Weird behavior when removing / updating a node reference in a single transaction

Moved from GitHub dgraph/5411

Posted by jostillmanns:

What version of Dgraph are you using?

v2.30.1

Have you tried reproducing the issue with the latest release?

yes

What is the hardware spec (RAM, OS)?

Steps to reproduce the issue (command/config used to run Dgraph).

run the following test:

package main

import (
	"context"
	"encoding/json"
	"fmt"
	"testing"

	"github.com/dgraph-io/dgo/v2"
	"github.com/dgraph-io/dgo/v2/protos/api"
	"github.com/stretchr/testify/require"
	"google.golang.org/grpc"
)

func Test_it_replaces_connection(t *testing.T) {
	conn, err := grpc.Dial(dgraphAddr(), grpc.WithInsecure())
	if err != nil {
		t.Fatalf("conntect: %v", err)
	}

	schema := `
type node {
  node.child: uid
  node.name: string
}

node.child: uid .
node.name: string .
`

	in := map[string]interface{}{
		"uid":       "_:probe",
		"node.name": "parent",
		"node.child": map[string]interface{}{
			"node.name": "child",
		},
	}

	js, err := json.Marshal(in)
	require.NoError(t, err)

	dgraph := dgo.NewDgraphClient(api.NewDgraphClient(conn))
	defer TearDown(dgraph)

	err = dgraph.Alter(context.Background(), &api.Operation{Schema: schema})
	require.NoError(t, err)

	resp, err := dgraph.NewTxn().Mutate(context.Background(), &api.Mutation{SetJson: js, CommitNow: true})
	require.NoError(t, err)

	query := `
query {
  resp (func: uid(%s)) {
    uid
    node.name
    node.child {
      uid
      node.name
    }
  }
}
`

	queryResp, err := dgraph.NewReadOnlyTxn().Query(context.Background(), fmt.Sprintf(query, resp.Uids["probe"]))
	require.NoError(t, err)

	var out struct {
		Resp []map[string]interface{} `json:"resp"`
	}
	err = json.Unmarshal(queryResp.GetJson(), &out)
	require.NoError(t, err)

	require.Len(t, out.Resp, 1)
	require.Equal(t, "parent", out.Resp[0]["node.name"])
	require.Equal(t, "child", out.Resp[0]["node.child"].(map[string]interface{})["node.name"])

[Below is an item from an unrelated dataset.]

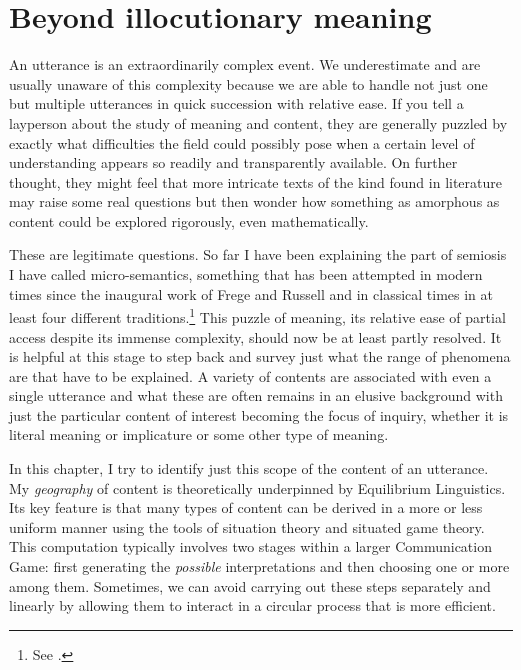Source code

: \chapter{Beyond illocutionary meaning} \label{ch:beyond illocutionary meaning}

An utterance is an extraordinarily complex event. We underestimate and are usually unaware of this complexity because we are able to handle not just one but multiple utterances in quick succession with relative ease. If you tell a layperson about the study of meaning and content, they are generally puzzled by exactly what difficulties the field could possibly pose when a certain level of understanding appears so readily and transparently available. On further thought, they might feel that more intricate texts of the kind found in literature may raise some real questions but then wonder how something as amorphous as content could be explored rigorously, even mathematically.

These are legitimate questions. So far I have been explaining the part of semiosis I have called micro-semantics, something that has been attempted in modern times since the inaugural work of Frege and Russell and in classical times in at least four different traditions.\footnote{See \citet{bhsv:es}.} This puzzle of meaning, its relative ease of partial access despite its immense complexity, should now be at least partly resolved. It is helpful at this stage to step back and survey just what the range of phenomena are that have to be explained. A variety of contents are associated with even a single utterance and what these are often remains in an elusive background with just the particular content of interest becoming the focus of inquiry, whether it is literal meaning or implicature or some other type of meaning.

In this chapter, I try to identify just this scope of the content of an utterance. My \emph{geography} of content is theoretically underpinned by Equilibrium Linguistics. Its key feature is that many types of content can be derived in a more or less uniform manner using the tools of situation theory and situated game theory. This computation typically involves two stages within a larger Communication Game: first generating the \emph{possible} interpretations and then choosing one or more among them. Sometimes, we can avoid carrying out these steps separately and linearly by allowing them to interact in a circular process that is more efficient.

	remove := map[string]interface{}{
		"uid":        out.Resp[0]["uid"],
		"node.child": nil,
	}

	js, err = json.Marshal(remove)
	require.NoError(t, err)

	txn := dgraph.NewTxn()
	defer txn.Discard(context.Background())

	_, err = txn.Mutate(context.Background(), &api.Mutation{DeleteJson: js})
	require.NoError(t, err)

	queryResp, err = txn.Query(context.Background(), fmt.Sprintf(query, out.Resp[0]["uid"]))
	require.NoError(t, err)

	err = json.Unmarshal([]byte(`{"resp": null}`), &out)
	require.NoError(t, err)

	err = json.Unmarshal(queryResp.GetJson(), &out)
	require.NoError(t, err)

	_, ok := out.Resp[0]["node.child"]
	require.False(t, ok)

	update := map[string]interface{}{
		"uid":       out.Resp[0]["uid"],
		"node.name": "parent",
		"node.child": map[string]interface{}{
			"node.name": "child 2",
		},
	}

	js, err = json.Marshal(update)
	require.NoError(t, err)

	_, err = txn.Mutate(context.Background(), &api.Mutation{SetJson: js})
	require.NoError(t, err)

	err = txn.Commit(context.Background())
	require.NoError(t, err)

	query2 := `
query {
  resp (func: uid(%s)) {
	uid
	node.name
	node.child {
	  uid
	}
  }
}
`

	queryResp, err = dgraph.NewTxn().Query(context.Background(), fmt.Sprintf(query2, out.Resp[0]["uid"]))
	require.NoError(t, err)

	fmt.Println(string(queryResp.GetJson()))

	queryResp, err = dgraph.NewTxn().Query(context.Background(), fmt.Sprintf(query, out.Resp[0]["uid"]))
	require.NoError(t, err)

	fmt.Println(string(queryResp.GetJson()))
}

Expected behaviour and actual result.

In the test I take an existing node node.name: parent and a child node node.name: child and try to replace it with a new node node.name: child 2. Prior to v1.1.1 you could only replace a node reference by removing the old reference first. This is why we still had a workaround in place that is described in the test. I also wrote the issue that led to the patch, that allowed simply replacing the reference without removing it first: #4136 . Anyway, I think that the workaround should still work, but it leads to very weird behavior. I have two println statements in the test, which give the following output:

{"resp":[{"uid":"0x55769","node.name":"parent","node.child":{"uid":["0x55768","0x5576a"]}}]}
{"resp":[{"uid":"0x55769","node.name":"parent","node.child":{"uid":"0x55768","node.name":"child","uid":"0x5576a","node.name":"child 2"}}]}

As you can see, the node.child predicate now points to an array of uids, which violates the schema definition, but only of the uid is queried without any further predicate. If you also query other predicates, you get this weird json, which also shows the values of the old child node.